-- Supplied material follows --

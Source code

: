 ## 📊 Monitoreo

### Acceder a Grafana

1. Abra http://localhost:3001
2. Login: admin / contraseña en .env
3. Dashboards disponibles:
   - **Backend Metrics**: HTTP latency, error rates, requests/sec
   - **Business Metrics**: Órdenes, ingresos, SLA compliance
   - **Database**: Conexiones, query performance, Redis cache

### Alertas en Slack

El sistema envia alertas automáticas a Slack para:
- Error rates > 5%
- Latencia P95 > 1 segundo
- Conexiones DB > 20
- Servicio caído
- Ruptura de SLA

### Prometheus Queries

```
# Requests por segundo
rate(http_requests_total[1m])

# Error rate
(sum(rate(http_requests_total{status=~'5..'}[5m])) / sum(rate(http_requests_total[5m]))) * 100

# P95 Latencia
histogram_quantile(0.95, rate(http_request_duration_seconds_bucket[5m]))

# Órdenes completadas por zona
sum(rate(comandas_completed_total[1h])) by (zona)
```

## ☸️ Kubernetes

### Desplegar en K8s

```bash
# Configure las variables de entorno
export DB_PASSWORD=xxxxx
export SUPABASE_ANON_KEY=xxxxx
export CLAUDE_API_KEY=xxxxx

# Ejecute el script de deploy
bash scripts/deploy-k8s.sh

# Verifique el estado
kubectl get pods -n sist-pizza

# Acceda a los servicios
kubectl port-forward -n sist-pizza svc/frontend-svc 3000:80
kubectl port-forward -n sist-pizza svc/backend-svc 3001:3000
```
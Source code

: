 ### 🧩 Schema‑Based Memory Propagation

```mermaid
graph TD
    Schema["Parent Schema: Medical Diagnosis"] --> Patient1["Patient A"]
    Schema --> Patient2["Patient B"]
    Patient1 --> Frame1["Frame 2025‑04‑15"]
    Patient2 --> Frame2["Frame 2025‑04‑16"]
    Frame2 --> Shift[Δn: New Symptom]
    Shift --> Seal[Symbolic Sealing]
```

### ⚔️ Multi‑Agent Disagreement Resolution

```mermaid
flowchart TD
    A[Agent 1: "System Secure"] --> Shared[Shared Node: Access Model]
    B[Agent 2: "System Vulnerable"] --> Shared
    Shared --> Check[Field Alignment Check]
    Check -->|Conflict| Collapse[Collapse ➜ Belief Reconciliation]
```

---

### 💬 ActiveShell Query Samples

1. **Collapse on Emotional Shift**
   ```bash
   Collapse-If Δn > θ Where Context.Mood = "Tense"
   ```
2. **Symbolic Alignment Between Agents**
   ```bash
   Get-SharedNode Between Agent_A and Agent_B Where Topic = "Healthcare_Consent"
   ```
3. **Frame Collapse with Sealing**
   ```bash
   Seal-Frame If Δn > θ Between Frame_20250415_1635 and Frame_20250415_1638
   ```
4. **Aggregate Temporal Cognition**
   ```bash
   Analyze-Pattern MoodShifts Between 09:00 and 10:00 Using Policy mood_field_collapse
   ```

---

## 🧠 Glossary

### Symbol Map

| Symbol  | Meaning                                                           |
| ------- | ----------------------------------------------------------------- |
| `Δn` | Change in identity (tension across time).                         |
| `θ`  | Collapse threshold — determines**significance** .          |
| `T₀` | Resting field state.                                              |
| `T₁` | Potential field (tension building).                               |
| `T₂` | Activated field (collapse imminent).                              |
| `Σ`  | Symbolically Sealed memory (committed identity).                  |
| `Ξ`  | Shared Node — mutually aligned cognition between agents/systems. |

-- Supplied material concluded --

What you have to do:
Print all of the material above exactly as given.

Solution:
Source code

: ## 📊 Monitoreo

### Acceder a Grafana

1. Abra http://localhost:3001
2. Login: admin / contraseña en .env
3. Dashboards disponibles:
   - **Backend Metrics**: HTTP latency, error rates, requests/sec
   - **Business Metrics**: Órdenes, ingresos, SLA compliance
   - **Database**: Conexiones, query performance, Redis cache

### Alertas en Slack

El sistema envia alertas automáticas a Slack para:
- Error rates > 5%
- Latencia P95 > 1 segundo
- Conexiones DB > 20
- Servicio caído
- Ruptura de SLA

### Prometheus Queries

```
# Requests por segundo
rate(http_requests_total[1m])

# Error rate
(sum(rate(http_requests_total{status=~'5..'}[5m])) / sum(rate(http_requests_total[5m]))) * 100

# P95 Latencia
histogram_quantile(0.95, rate(http_request_duration_seconds_bucket[5m]))

# Órdenes completadas por zona
sum(rate(comandas_completed_total[1h])) by (zona)
```

## ☸️ Kubernetes

### Desplegar en K8s

```bash
# Configure las variables de entorno
export DB_PASSWORD=xxxxx
export SUPABASE_ANON_KEY=xxxxx
export CLAUDE_API_KEY=xxxxx

# Ejecute el script de deploy
bash scripts/deploy-k8s.sh

# Verifique el estado
kubectl get pods -n sist-pizza

# Acceda a los servicios
kubectl port-forward -n sist-pizza svc/frontend-svc 3000:80
kubectl port-forward -n sist-pizza svc/backend-svc 3001:3000
```
Source code

: ### 🧩 Schema‑Based Memory Propagation

```mermaid
graph TD
    Schema["Parent Schema: Medical Diagnosis"] --> Patient1["Patient A"]
    Schema --> Patient2["Patient B"]
    Patient1 --> Frame1["Frame 2025‑04‑15"]
    Patient2 --> Frame2["Frame 2025‑04‑16"]
    Frame2 --> Shift[Δn: New Symptom]
    Shift --> Seal[Symbolic Sealing]
```

### ⚔️ Multi‑Agent Disagreement Resolution

```mermaid
flowchart TD
    A[Agent 1: "System Secure"] --> Shared[Shared Node: Access Model]
    B[Agent 2: "System Vulnerable"] --> Shared
    Shared --> Check[Field Alignment Check]
    Check -->|Conflict| Collapse[Collapse ➜ Belief Reconciliation]
```

---

### 💬 ActiveShell Query Samples

1. **Collapse on Emotional Shift**
   ```bash
   Collapse-If Δn > θ Where Context.Mood = "Tense"
   ```
2. **Symbolic Alignment Between Agents**
   ```bash
   Get-SharedNode Between Agent_A and Agent_B Where Topic = "Healthcare_Consent"
   ```
3. **Frame Collapse with Sealing**
   ```bash
   Seal-Frame If Δn > θ Between Frame_20250415_1635 and Frame_20250415_1638
   ```
4. **Aggregate Temporal Cognition**
   ```bash
   Analyze-Pattern MoodShifts Between 09:00 and 10:00 Using Policy mood_field_collapse
   ```

---

## 🧠 Glossary

### Symbol Map

| Symbol  | Meaning                                                           |
| ------- | ----------------------------------------------------------------- |
| `Δn` | Change in identity (tension across time).                         |
| `θ`  | Collapse threshold — determines**significance** .          |
| `T₀` | Resting field state.                                              |
| `T₁` | Potential field (tension building).                               |
| `T₂` | Activated field (collapse imminent).                              |
| `Σ`  | Symbolically Sealed memory (committed identity).                  |
| `Ξ`  | Shared Node — mutually aligned cognition between agents/systems. |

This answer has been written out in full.